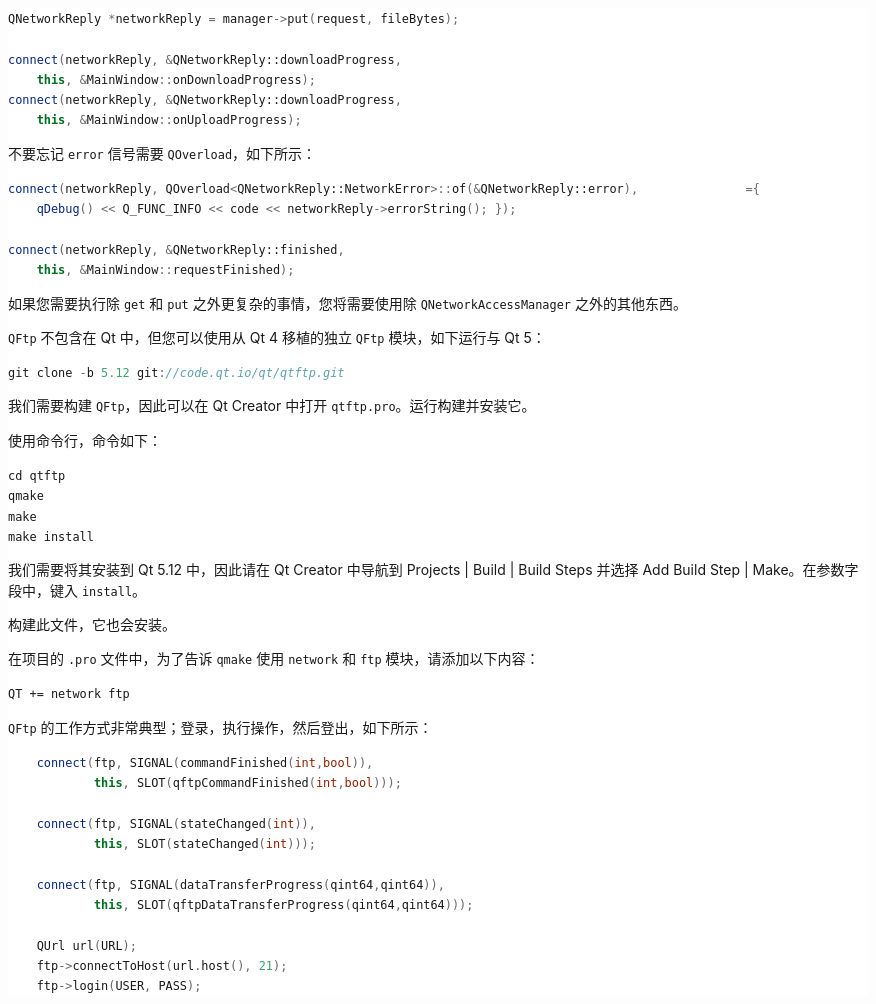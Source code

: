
 ```cpp
QNetworkReply *networkReply = manager->put(request, fileBytes);

connect(networkReply, &QNetworkReply::downloadProgress, 
    this, &MainWindow::onDownloadProgress);
connect(networkReply, &QNetworkReply::downloadProgress, 
    this, &MainWindow::onUploadProgress);
```

不要忘记 `error` 信号需要 `QOverload`，如下所示：

```cpp
connect(networkReply, QOverload<QNetworkReply::NetworkError>::of(&QNetworkReply::error),               ={
    qDebug() << Q_FUNC_INFO << code << networkReply->errorString(); });

connect(networkReply, &QNetworkReply::finished, 
    this, &MainWindow::requestFinished);
```

如果您需要执行除 `get` 和 `put` 之外更复杂的事情，您将需要使用除 `QNetworkAccessManager` 之外的其他东西。

`QFtp` 不包含在 Qt 中，但您可以使用从 Qt 4 移植的独立 `QFtp` 模块，如下运行与 Qt 5：

```cpp
git clone -b 5.12 git://code.qt.io/qt/qtftp.git

```

我们需要构建 `QFtp`，因此可以在 Qt Creator 中打开 `qtftp.pro`。运行构建并安装它。

使用命令行，命令如下：

```cpp
cd qtftp
qmake
make
make install
```

我们需要将其安装到 Qt 5.12 中，因此请在 Qt Creator 中导航到 Projects | Build | Build Steps 并选择 Add Build Step | Make。在参数字段中，键入 `install`。

构建此文件，它也会安装。

在项目的 `.pro` 文件中，为了告诉 `qmake` 使用 `network` 和 `ftp` 模块，请添加以下内容：

`QT += network ftp`

`QFtp` 的工作方式非常典型；登录，执行操作，然后登出，如下所示：

```cpp
    connect(ftp, SIGNAL(commandFinished(int,bool)), 
            this, SLOT(qftpCommandFinished(int,bool))); 

    connect(ftp, SIGNAL(stateChanged(int)), 
            this, SLOT(stateChanged(int))); 

    connect(ftp, SIGNAL(dataTransferProgress(qint64,qint64)), 
            this, SLOT(qftpDataTransferProgress(qint64,qint64))); 

    QUrl url(URL); 
    ftp->connectToHost(url.host(), 21); 
    ftp->login(USER, PASS);

```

Task description:
Would you return the records exactly, keeping out every picture?

Task result:
Source code

:
 ```cpp
QNetworkReply *networkReply = manager->put(request, fileBytes);

connect(networkReply, &QNetworkReply::downloadProgress, 
    this, &MainWindow::onDownloadProgress);
connect(networkReply, &QNetworkReply::downloadProgress, 
    this, &MainWindow::onUploadProgress);
```

不要忘记 `error` 信号需要 `QOverload`，如下所示：

```cpp
connect(networkReply, QOverload<QNetworkReply::NetworkError>::of(&QNetworkReply::error),               ={
    qDebug() << Q_FUNC_INFO << code << networkReply->errorString(); });

connect(networkReply, &QNetworkReply::finished, 
    this, &MainWindow::requestFinished);
```

如果您需要执行除 `get` 和 `put` 之外更复杂的事情，您将需要使用除 `QNetworkAccessManager` 之外的其他东西。

`QFtp` 不包含在 Qt 中，但您可以使用从 Qt 4 移植的独立 `QFtp` 模块，如下运行与 Qt 5：

```cpp
git clone -b 5.12 git://code.qt.io/qt/qtftp.git

```

我们需要构建 `QFtp`，因此可以在 Qt Creator 中打开 `qtftp.pro`。运行构建并安装它。

使用命令行，命令如下：

```cpp
cd qtftp
qmake
make
make install
```

我们需要将其安装到 Qt 5.12 中，因此请在 Qt Creator 中导航到 Projects | Build | Build Steps 并选择 Add Build Step | Make。在参数字段中，键入 `install`。

构建此文件，它也会安装。

在项目的 `.pro` 文件中，为了告诉 `qmake` 使用 `network` 和 `ftp` 模块，请添加以下内容：

`QT += network ftp`

`QFtp` 的工作方式非常典型；登录，执行操作，然后登出，如下所示：

```cpp
    connect(ftp, SIGNAL(commandFinished(int,bool)), 
            this, SLOT(qftpCommandFinished(int,bool))); 

    connect(ftp, SIGNAL(stateChanged(int)), 
            this, SLOT(stateChanged(int))); 

    connect(ftp, SIGNAL(dataTransferProgress(qint64,qint64)), 
            this, SLOT(qftpDataTransferProgress(qint64,qint64))); 

    QUrl url(URL); 
    ftp->connectToHost(url.host(), 21); 
    ftp->login(USER, PASS);

```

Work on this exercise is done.